ASSIGNMENT >> Scan the material below and count each line with the string "Nginx". Reply with the count alone.
============
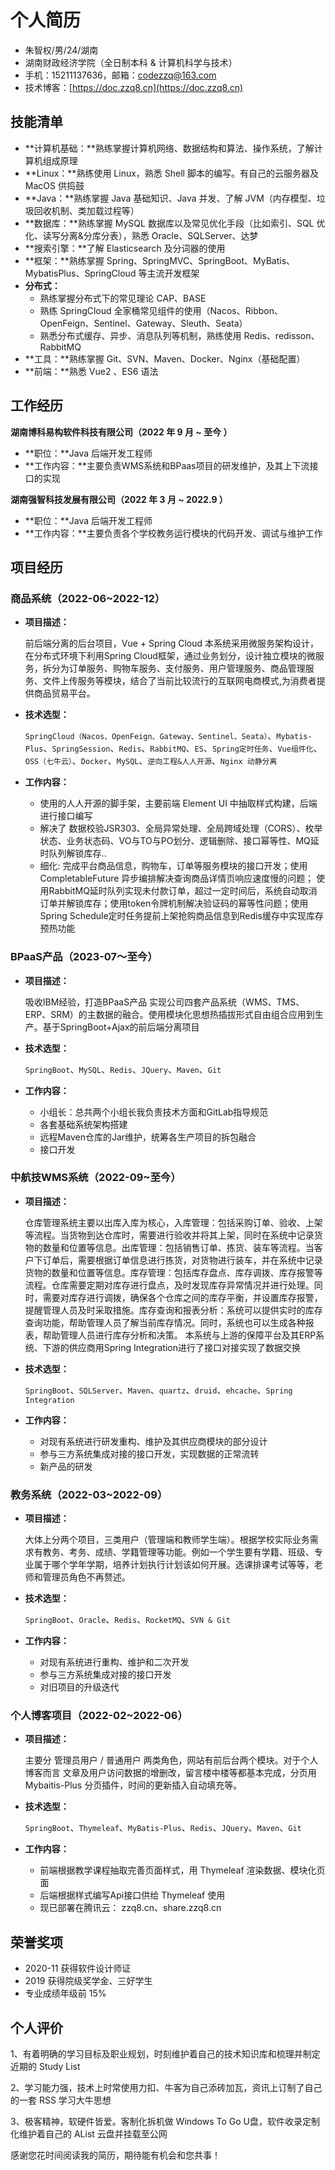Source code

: # 个人简历

- 朱智权/男/24/湖南
- 湖南财政经济学院（全日制本科 & 计算机科学与技术）
- 手机：15211137636，邮箱：codezzq@163.com
- 技术博客：[https://doc.zzq8.cn](https://doc.zzq8.cn)


## 技能清单

- **计算机基础：**熟练掌握计算机网络、数据结构和算法、操作系统，了解计算机组成原理
- **Linux：**熟练使用 Linux，熟悉 Shell 脚本的编写。有自己的云服务器及 MacOS 供捣鼓
- **Java：**熟练掌握 Java 基础知识、Java 并发、了解 JVM（内存模型、垃圾回收机制、类加载过程等）
- **数据库：**熟练掌握 MySQL 数据库以及常见优化手段（比如索引、SQL 优化、读写分离&分库分表），熟悉 Oracle、SQLServer、达梦
- **搜索引擎：**了解 Elasticsearch 及分词器的使用
- **框架：**熟练掌握 Spring、SpringMVC、SpringBoot、MyBatis、MybatisPlus、SpringCloud 等主流开发框架
- **分布式：**
  - 熟练掌握分布式下的常见理论 CAP、BASE
  - 熟练 SpringCloud 全家桶常见组件的使用（Nacos、Ribbon、OpenFeign、Sentinel、Gateway、Sleuth、Seata）
  - 熟悉分布式缓存、异步、消息队列等机制，熟练使用 Redis、redisson、RabbitMQ
- **工具：**熟练掌握 Git、SVN、Maven、Docker、Nginx（基础配置）
- **前端：**熟悉 Vue2 、ES6 语法

## 工作经历

**湖南博科易构软件科技有限公司（2022 年 9 月 ~ 至今 ）**

- **职位：**Java 后端开发工程师
- **工作内容：**主要负责WMS系统和BPaas项目的研发维护，及其上下流接口的实现



**湖南强智科技发展有限公司（2022 年 3 月 ~ 2022.9 ）**

- **职位：**Java 后端开发工程师
- **工作内容：**主要负责各个学校教务运行模块的代码开发、调试与维护工作

## 项目经历

### 商品系统（2022-06~2022-12）

* **项目描述：**

  前后端分离的后台项目，Vue + Spring Cloud 本系统采用微服务架构设计，在分布式环境下利用Spring Cloud框架，通过业务划分，设计独立模块的微服务，拆分为订单服务、购物车服务、支付服务、用户管理服务、商品管理服务、文件上传服务等模块，结合了当前比较流行的互联网电商模式,为消费者提供商品贸易平台。

* **技术选型：**

  `SpringCloud（Nacos、OpenFeign、Gateway、Sentinel、Seata）`、`Mybatis-Plus`、`SpringSession`、`Redis`、`RabbitMQ`、`ES`、`Spring定时任务`、`Vue组件化`、`OSS（七牛云）`、`Docker`、`MySQL`、`逆向工程&人人开源`、`Nginx 动静分离`

* **工作内容：**

  - 使用的人人开源的脚手架，主要前端 Element UI 中抽取样式构建，后端进行接口编写
  - 解决了 数据校验JSR303、全局异常处理、全局跨域处理（CORS）、枚举状态、业务状态码、VO与TO与PO划分、逻辑删除、接口幂等性、MQ延时队列解锁库存..
  - 细化: 完成平台商品信息，购物车，订单等服务模块的接口开发；使用CompletableFuture 异步编排解决查询商品详情⻚响应速度慢的问题； 使用RabbitMQ延时队列实现未付款订单，超过一定时间后，系统自动取消订单并解锁库存；使用token令牌机制解决验证码的幂等性问题；使用Spring Schedule定时任务提前上架抢购商品信息到Redis缓存中实现库存预热功能

### BPaaS产品（2023-07～至今）

- **项目描述：**

  吸收IBM经验，打造BPaaS产品 实现公司四套产品系统（WMS、TMS、ERP、SRM）的主数据的融合。使用模块化思想热插拔形式自由组合应用到生产。基于SpringBoot+Ajax的前后端分离项目

- **技术选型：**

  `SpringBoot`、`MySQL`、`Redis`、`JQuery`、`Maven`、`Git`

- **工作内容：**

  - 小组长：总共两个小组长我负责技术方面和GitLab指导规范
  - 各套基础系统架构搭建
  - 远程Maven仓库的Jar维护，统筹各生产项目的拆包融合
  - 接口开发

### 中航技WMS系统（2022-09~至今）

- **项目描述：**

  仓库管理系统主要以出库入库为核心，入库管理：包括采购订单、验收、上架等流程。当货物到达仓库时，需要进行验收并将其上架，同时在系统中记录货物的数量和位置等信息。出库管理：包括销售订单、拣货、装车等流程。当客户下订单后，需要根据订单信息进行拣货，对货物进行装车，并在系统中记录货物的数量和位置等信息。库存管理：包括库存盘点、库存调拨、库存报警等流程。仓库需要定期对库存进行盘点，及时发现库存异常情况并进行处理。同时，需要对库存进行调拨，确保各个仓库之间的库存平衡，并设置库存报警，提醒管理人员及时采取措施。库存查询和报表分析：系统可以提供实时的库存查询功能，帮助管理人员了解当前库存情况。同时，系统也可以生成各种报表，帮助管理人员进行库存分析和决策。
  本系统与上游的保障平台及其ERP系统、下游的供应商用Spring Integration进行了接口对接实现了数据交换

- **技术选型：**

  `SpringBoot`、`SQLServer`、`Maven`、`quartz`、`druid`、`ehcache`、`Spring Integration`

- **工作内容：**

  - 对现有系统进行研发重构、维护及其供应商模块的部分设计
  - 参与三方系统集成对接的接口开发，实现数据的正常流转
  - 新产品的研发

### 教务系统（2022-03~2022-09）

- **项目描述：**

  大体上分两个项目，三类用户（管理端和教师学生端）。根据学校实际业务需求有教务、考务、成绩、学籍管理等功能。例如一个学生要有学籍、班级、专业属于哪个学年学期，培养计划执行计划该如何开展。选课排课考试等等，老师和管理员角色不再赘述。

- **技术选型：**

  `SpringBoot`、`Oracle`、`Redis`、`RocketMQ`、`SVN & Git`

- **工作内容：**

  - 对现有系统进行重构、维护和二次开发
  - 参与三方系统集成对接的接口开发
  - 对旧项目的升级迭代

### 个人博客项目（2022-02~2022-06）

- **项目描述：**

  主要分 管理员用户 / 普通用户 两类角色，网站有前后台两个模块。对于个人博客而言 文章及用户访问数据的增删改，留言楼中楼等都基本完成，分页用 Mybaitis-Plus 分页插件，时间的更新插入自动填充等。

- **技术选型：**

  `SpringBoot`、`Thymeleaf`、`MyBatis-Plus`、`Redis`、`JQuery`、`Maven`、`Git`

- **工作内容：**

  - 前端根据教学课程抽取完善页面样式，用 Thymeleaf 渲染数据、模块化页面
  - 后端根据样式编写Api接口供给 Thymeleaf 使用
  - 现已部署在腾讯云： zzq8.cn、share.zzq8.cn

## 荣誉奖项

* 2020-11 获得软件设计师证
* 2019 获得院级奖学金、三好学生
* 专业成绩年级前 15%

## 个人评价

1、有着明确的学习目标及职业规划，时刻维护着自己的技术知识库和梳理并制定近期的 Study List

2、学习能力强，技术上时常使用力扣、牛客为自己添砖加瓦，资讯上订制了自己的一套 RSS 学习大牛思想

3、极客精神，软硬件皆爱。客制化拆机做 Windows To Go U盘，软件收录定制化维护着自己的 AList 云盘并挂载至公网



感谢您花时间阅读我的简历，期待能有机会和您共事！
============
SOLUTION >> 2